Plain-text document sources
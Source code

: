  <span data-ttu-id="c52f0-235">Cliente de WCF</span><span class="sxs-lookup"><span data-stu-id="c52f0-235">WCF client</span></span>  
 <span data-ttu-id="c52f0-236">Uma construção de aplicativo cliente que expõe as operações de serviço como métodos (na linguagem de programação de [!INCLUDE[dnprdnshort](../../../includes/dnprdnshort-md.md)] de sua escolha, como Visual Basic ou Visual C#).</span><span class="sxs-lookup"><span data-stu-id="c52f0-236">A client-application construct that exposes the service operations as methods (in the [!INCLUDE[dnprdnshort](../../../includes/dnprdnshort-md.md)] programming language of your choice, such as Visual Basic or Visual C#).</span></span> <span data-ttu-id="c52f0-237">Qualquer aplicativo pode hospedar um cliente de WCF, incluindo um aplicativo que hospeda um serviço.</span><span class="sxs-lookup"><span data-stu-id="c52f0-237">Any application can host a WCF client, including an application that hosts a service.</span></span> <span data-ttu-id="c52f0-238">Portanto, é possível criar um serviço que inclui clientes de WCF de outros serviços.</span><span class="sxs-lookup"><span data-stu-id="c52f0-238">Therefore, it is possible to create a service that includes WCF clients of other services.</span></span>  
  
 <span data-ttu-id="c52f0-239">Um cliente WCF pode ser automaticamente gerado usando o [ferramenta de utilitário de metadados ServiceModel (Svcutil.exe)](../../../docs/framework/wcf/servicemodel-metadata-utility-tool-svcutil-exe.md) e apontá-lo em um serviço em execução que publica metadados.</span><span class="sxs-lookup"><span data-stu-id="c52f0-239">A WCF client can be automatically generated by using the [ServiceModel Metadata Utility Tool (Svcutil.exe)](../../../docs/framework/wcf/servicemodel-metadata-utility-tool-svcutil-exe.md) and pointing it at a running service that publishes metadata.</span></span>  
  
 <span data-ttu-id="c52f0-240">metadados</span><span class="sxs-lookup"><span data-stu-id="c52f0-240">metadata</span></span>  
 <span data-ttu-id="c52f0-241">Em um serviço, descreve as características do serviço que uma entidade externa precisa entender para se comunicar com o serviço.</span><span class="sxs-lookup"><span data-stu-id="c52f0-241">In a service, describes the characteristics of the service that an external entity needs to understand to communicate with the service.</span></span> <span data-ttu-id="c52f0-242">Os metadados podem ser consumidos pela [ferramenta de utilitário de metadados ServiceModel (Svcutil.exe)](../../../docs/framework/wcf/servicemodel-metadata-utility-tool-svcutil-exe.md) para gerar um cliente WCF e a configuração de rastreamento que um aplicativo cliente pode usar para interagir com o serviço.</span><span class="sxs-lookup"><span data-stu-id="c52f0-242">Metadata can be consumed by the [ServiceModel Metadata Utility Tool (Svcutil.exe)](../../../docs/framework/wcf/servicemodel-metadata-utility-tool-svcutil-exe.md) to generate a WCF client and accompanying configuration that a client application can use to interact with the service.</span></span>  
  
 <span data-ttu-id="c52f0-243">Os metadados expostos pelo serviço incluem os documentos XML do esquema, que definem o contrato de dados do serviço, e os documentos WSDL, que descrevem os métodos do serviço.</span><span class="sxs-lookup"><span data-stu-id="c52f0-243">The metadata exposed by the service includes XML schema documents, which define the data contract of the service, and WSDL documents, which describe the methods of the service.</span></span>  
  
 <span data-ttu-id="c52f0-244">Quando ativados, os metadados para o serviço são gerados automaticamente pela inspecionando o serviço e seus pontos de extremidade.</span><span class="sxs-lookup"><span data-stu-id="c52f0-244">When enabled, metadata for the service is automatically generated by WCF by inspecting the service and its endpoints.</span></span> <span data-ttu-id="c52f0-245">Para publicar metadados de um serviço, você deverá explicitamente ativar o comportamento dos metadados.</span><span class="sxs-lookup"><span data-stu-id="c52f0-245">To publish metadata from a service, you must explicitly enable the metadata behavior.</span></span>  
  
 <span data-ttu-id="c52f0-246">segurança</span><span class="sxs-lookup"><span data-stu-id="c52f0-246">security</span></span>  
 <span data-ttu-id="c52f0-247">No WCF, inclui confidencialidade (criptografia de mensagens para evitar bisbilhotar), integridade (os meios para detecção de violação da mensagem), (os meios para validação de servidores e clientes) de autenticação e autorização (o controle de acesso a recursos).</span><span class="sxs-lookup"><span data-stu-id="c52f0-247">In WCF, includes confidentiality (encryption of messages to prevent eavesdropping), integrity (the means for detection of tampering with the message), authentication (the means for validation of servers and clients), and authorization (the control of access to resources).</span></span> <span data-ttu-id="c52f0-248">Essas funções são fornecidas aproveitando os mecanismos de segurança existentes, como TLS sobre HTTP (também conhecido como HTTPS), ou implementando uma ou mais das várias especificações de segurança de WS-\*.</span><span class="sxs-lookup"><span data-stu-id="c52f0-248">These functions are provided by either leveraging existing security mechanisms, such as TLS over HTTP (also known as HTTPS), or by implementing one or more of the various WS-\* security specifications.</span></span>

EXERCISE REQUIREMENTS:
Every record shown above should be given back exactly.

SOLUTION TO THIS TASK:
Source code

:  <span data-ttu-id="c52f0-235">Cliente de WCF</span><span class="sxs-lookup"><span data-stu-id="c52f0-235">WCF client</span></span>  
 <span data-ttu-id="c52f0-236">Uma construção de aplicativo cliente que expõe as operações de serviço como métodos (na linguagem de programação de [!INCLUDE[dnprdnshort](../../../includes/dnprdnshort-md.md)] de sua escolha, como Visual Basic ou Visual C#).</span><span class="sxs-lookup"><span data-stu-id="c52f0-236">A client-application construct that exposes the service operations as methods (in the [!INCLUDE[dnprdnshort](../../../includes/dnprdnshort-md.md)] programming language of your choice, such as Visual Basic or Visual C#).</span></span> <span data-ttu-id="c52f0-237">Qualquer aplicativo pode hospedar um cliente de WCF, incluindo um aplicativo que hospeda um serviço.</span><span class="sxs-lookup"><span data-stu-id="c52f0-237">Any application can host a WCF client, including an application that hosts a service.</span></span> <span data-ttu-id="c52f0-238">Portanto, é possível criar um serviço que inclui clientes de WCF de outros serviços.</span><span class="sxs-lookup"><span data-stu-id="c52f0-238">Therefore, it is possible to create a service that includes WCF clients of other services.</span></span>  
  
 <span data-ttu-id="c52f0-239">Um cliente WCF pode ser automaticamente gerado usando o [ferramenta de utilitário de metadados ServiceModel (Svcutil.exe)](../../../docs/framework/wcf/servicemodel-metadata-utility-tool-svcutil-exe.md) e apontá-lo em um serviço em execução que publica metadados.</span><span class="sxs-lookup"><span data-stu-id="c52f0-239">A WCF client can be automatically generated by using the [ServiceModel Metadata Utility Tool (Svcutil.exe)](../../../docs/framework/wcf/servicemodel-metadata-utility-tool-svcutil-exe.md) and pointing it at a running service that publishes metadata.</span></span>  
  
 <span data-ttu-id="c52f0-240">metadados</span><span class="sxs-lookup"><span data-stu-id="c52f0-240">metadata</span></span>  
 <span data-ttu-id="c52f0-241">Em um serviço, descreve as características do serviço que uma entidade externa precisa entender para se comunicar com o serviço.</span><span class="sxs-lookup"><span data-stu-id="c52f0-241">In a service, describes the characteristics of the service that an external entity needs to understand to communicate with the service.</span></span> <span data-ttu-id="c52f0-242">Os metadados podem ser consumidos pela [ferramenta de utilitário de metadados ServiceModel (Svcutil.exe)](../../../docs/framework/wcf/servicemodel-metadata-utility-tool-svcutil-exe.md) para gerar um cliente WCF e a configuração de rastreamento que um aplicativo cliente pode usar para interagir com o serviço.</span><span class="sxs-lookup"><span data-stu-id="c52f0-242">Metadata can be consumed by the [ServiceModel Metadata Utility Tool (Svcutil.exe)](../../../docs/framework/wcf/servicemodel-metadata-utility-tool-svcutil-exe.md) to generate a WCF client and accompanying configuration that a client application can use to interact with the service.</span></span>  
  
 <span data-ttu-id="c52f0-243">Os metadados expostos pelo serviço incluem os documentos XML do esquema, que definem o contrato de dados do serviço, e os documentos WSDL, que descrevem os métodos do serviço.</span><span class="sxs-lookup"><span data-stu-id="c52f0-243">The metadata exposed by the service includes XML schema documents, which define the data contract of the service, and WSDL documents, which describe the methods of the service.</span></span>  
  
 <span data-ttu-id="c52f0-244">Quando ativados, os metadados para o serviço são gerados automaticamente pela inspecionando o serviço e seus pontos de extremidade.</span><span class="sxs-lookup"><span data-stu-id="c52f0-244">When enabled, metadata for the service is automatically generated by WCF by inspecting the service and its endpoints.</span></span> <span data-ttu-id="c52f0-245">Para publicar metadados de um serviço, você deverá explicitamente ativar o comportamento dos metadados.</span><span class="sxs-lookup"><span data-stu-id="c52f0-245">To publish metadata from a service, you must explicitly enable the metadata behavior.</span></span>  
  
 <span data-ttu-id="c52f0-246">segurança</span><span class="sxs-lookup"><span data-stu-id="c52f0-246">security</span></span>  
 <span data-ttu-id="c52f0-247">No WCF, inclui confidencialidade (criptografia de mensagens para evitar bisbilhotar), integridade (os meios para detecção de violação da mensagem), (os meios para validação de servidores e clientes) de autenticação e autorização (o controle de acesso a recursos).</span><span class="sxs-lookup"><span data-stu-id="c52f0-247">In WCF, includes confidentiality (encryption of messages to prevent eavesdropping), integrity (the means for detection of tampering with the message), authentication (the means for validation of servers and clients), and authorization (the control of access to resources).</span></span> <span data-ttu-id="c52f0-248">Essas funções são fornecidas aproveitando os mecanismos de segurança existentes, como TLS sobre HTTP (também conhecido como HTTPS), ou implementando uma ou mais das várias especificações de segurança de WS-\*.</span><span class="sxs-lookup"><span data-stu-id="c52f0-248">These functions are provided by either leveraging existing security mechanisms, such as TLS over HTTP (also known as HTTPS), or by implementing one or more of the various WS-\* security specifications.</span></span>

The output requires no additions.